▸ WHAT TO DO
Each entry that follows should be given again word for word; please leave out its pictures.

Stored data
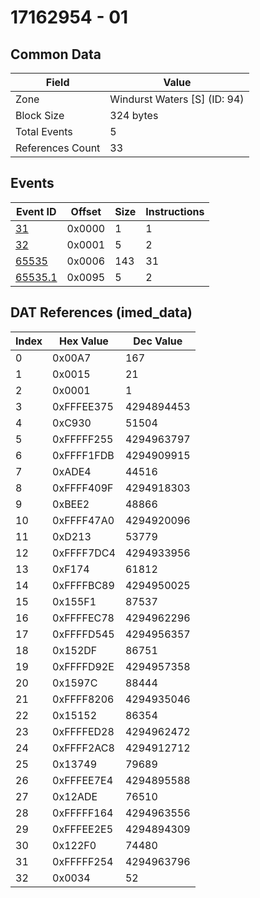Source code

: # 17162954 - 01

## Common Data

| Field            | Value                        |
|------------------|------------------------------|
| Zone             | Windurst Waters [S] (ID: 94) |
| Block Size       | 324 bytes                    |
| Total Events     | 5                            |
| References Count | 33                           |

## Events

| Event ID                | Offset   |   Size |   Instructions |
|-------------------------|----------|--------|----------------|
| [31](./31.md)           | 0x0000   |      1 |              1 |
| [32](./32.md)           | 0x0001   |      5 |              2 |
| [65535](./65535.md)     | 0x0006   |    143 |             31 |
| [65535.1](./65535.1.md) | 0x0095   |      5 |              2 |

## DAT References (imed_data)

|   Index | Hex Value   |   Dec Value |
|---------|-------------|-------------|
|       0 | 0x00A7      |         167 |
|       1 | 0x0015      |          21 |
|       2 | 0x0001      |           1 |
|       3 | 0xFFFEE375  |  4294894453 |
|       4 | 0xC930      |       51504 |
|       5 | 0xFFFFF255  |  4294963797 |
|       6 | 0xFFFF1FDB  |  4294909915 |
|       7 | 0xADE4      |       44516 |
|       8 | 0xFFFF409F  |  4294918303 |
|       9 | 0xBEE2      |       48866 |
|      10 | 0xFFFF47A0  |  4294920096 |
|      11 | 0xD213      |       53779 |
|      12 | 0xFFFF7DC4  |  4294933956 |
|      13 | 0xF174      |       61812 |
|      14 | 0xFFFFBC89  |  4294950025 |
|      15 | 0x155F1     |       87537 |
|      16 | 0xFFFFEC78  |  4294962296 |
|      17 | 0xFFFFD545  |  4294956357 |
|      18 | 0x152DF     |       86751 |
|      19 | 0xFFFFD92E  |  4294957358 |
|      20 | 0x1597C     |       88444 |
|      21 | 0xFFFF8206  |  4294935046 |
|      22 | 0x15152     |       86354 |
|      23 | 0xFFFFED28  |  4294962472 |
|      24 | 0xFFFF2AC8  |  4294912712 |
|      25 | 0x13749     |       79689 |
|      26 | 0xFFFEE7E4  |  4294895588 |
|      27 | 0x12ADE     |       76510 |
|      28 | 0xFFFFF164  |  4294963556 |
|      29 | 0xFFFEE2E5  |  4294894309 |
|      30 | 0x122F0     |       74480 |
|      31 | 0xFFFFF254  |  4294963796 |
|      32 | 0x0034      |          52 |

▸ ANSWER SPACE
Source code

: # 17162954 - 01

## Common Data

| Field            | Value                        |
|------------------|------------------------------|
| Zone             | Windurst Waters [S] (ID: 94) |
| Block Size       | 324 bytes                    |
| Total Events     | 5                            |
| References Count | 33                           |

## Events

| Event ID                | Offset   |   Size |   Instructions |
|-------------------------|----------|--------|----------------|
| [31](./31.md)           | 0x0000   |      1 |              1 |
| [32](./32.md)           | 0x0001   |      5 |              2 |
| [65535](./65535.md)     | 0x0006   |    143 |             31 |
| [65535.1](./65535.1.md) | 0x0095   |      5 |              2 |

## DAT References (imed_data)

|   Index | Hex Value   |   Dec Value |
|---------|-------------|-------------|
|       0 | 0x00A7      |         167 |
|       1 | 0x0015      |          21 |
|       2 | 0x0001      |           1 |
|       3 | 0xFFFEE375  |  4294894453 |
|       4 | 0xC930      |       51504 |
|       5 | 0xFFFFF255  |  4294963797 |
|       6 | 0xFFFF1FDB  |  4294909915 |
|       7 | 0xADE4      |       44516 |
|       8 | 0xFFFF409F  |  4294918303 |
|       9 | 0xBEE2      |       48866 |
|      10 | 0xFFFF47A0  |  4294920096 |
|      11 | 0xD213      |       53779 |
|      12 | 0xFFFF7DC4  |  4294933956 |
|      13 | 0xF174      |       61812 |
|      14 | 0xFFFFBC89  |  4294950025 |
|      15 | 0x155F1     |       87537 |
|      16 | 0xFFFFEC78  |  4294962296 |
|      17 | 0xFFFFD545  |  4294956357 |
|      18 | 0x152DF     |       86751 |
|      19 | 0xFFFFD92E  |  4294957358 |
|      20 | 0x1597C     |       88444 |
|      21 | 0xFFFF8206  |  4294935046 |
|      22 | 0x15152     |       86354 |
|      23 | 0xFFFFED28  |  4294962472 |
|      24 | 0xFFFF2AC8  |  4294912712 |
|      25 | 0x13749     |       79689 |
|      26 | 0xFFFEE7E4  |  4294895588 |
|      27 | 0x12ADE     |       76510 |
|      28 | 0xFFFFF164  |  4294963556 |
|      29 | 0xFFFEE2E5  |  4294894309 |
|      30 | 0x122F0     |       74480 |
|      31 | 0xFFFFF254  |  4294963796 |
|      32 | 0x0034      |          52 |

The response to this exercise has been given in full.